◆ **DATA EXCERPTS**:
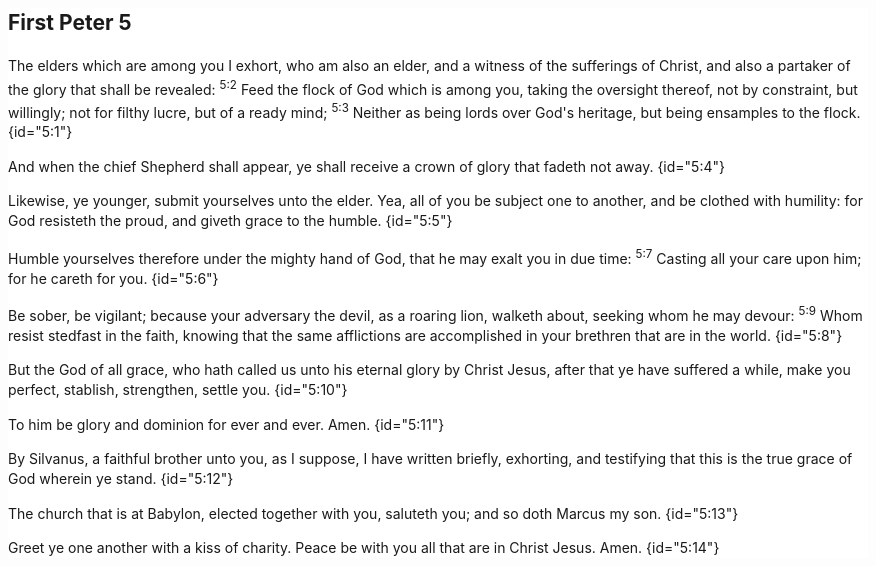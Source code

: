 
## First Peter 5

The elders which are among you I exhort, who am also an elder, and a witness of the sufferings of Christ, and also a partaker of the glory that shall be revealed: <sup>5:2</sup> Feed the flock of God which is among you, taking the oversight thereof, not by constraint, but willingly; not for filthy lucre, but of a ready mind; <sup>5:3</sup> Neither as being lords over God's heritage, but being ensamples to the flock.  {id="5:1"}

And when the chief Shepherd shall appear, ye shall receive a crown of glory that fadeth not away.  {id="5:4"}

Likewise, ye younger, submit yourselves unto the elder. Yea, all of you be subject one to another, and be clothed with humility: for God resisteth the proud, and giveth grace to the humble.  {id="5:5"}

Humble yourselves therefore under the mighty hand of God, that he may exalt you in due time: <sup>5:7</sup> Casting all your care upon him; for he careth for you.  {id="5:6"}

Be sober, be vigilant; because your adversary the devil, as a roaring lion, walketh about, seeking whom he may devour: <sup>5:9</sup> Whom resist stedfast in the faith, knowing that the same afflictions are accomplished in your brethren that are in the world.  {id="5:8"}

But the God of all grace, who hath called us unto his eternal glory by Christ Jesus, after that ye have suffered a while, make you perfect, stablish, strengthen, settle you.  {id="5:10"}

To him be glory and dominion for ever and ever. Amen.  {id="5:11"}

By Silvanus, a faithful brother unto you, as I suppose, I have written briefly, exhorting, and testifying that this is the true grace of God wherein ye stand.  {id="5:12"}

The church that is at Babylon, elected together with you, saluteth you; and so doth Marcus my son.  {id="5:13"}

Greet ye one another with a kiss of charity. Peace be with you all that are in Christ Jesus. Amen.  {id="5:14"}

◆ **EXERCISE DESCRIPTION**: Look through the material above and print exactly the lines from the one containing "Humble yourselves therefore" to the one containing "To him be glory", both included, and nothing more.

◆ **TASK RESULT**:
Humble yourselves therefore under the mighty hand of God, that he may exalt you in due time: <sup>5:7</sup> Casting all your care upon him; for he careth for you.  {id="5:6"}

Be sober, be vigilant; because your adversary the devil, as a roaring lion, walketh about, seeking whom he may devour: <sup>5:9</sup> Whom resist stedfast in the faith, knowing that the same afflictions are accomplished in your brethren that are in the world.  {id="5:8"}

But the God of all grace, who hath called us unto his eternal glory by Christ Jesus, after that ye have suffered a while, make you perfect, stablish, strengthen, settle you.  {id="5:10"}

To him be glory and dominion for ever and ever. Amen.  {id="5:11"}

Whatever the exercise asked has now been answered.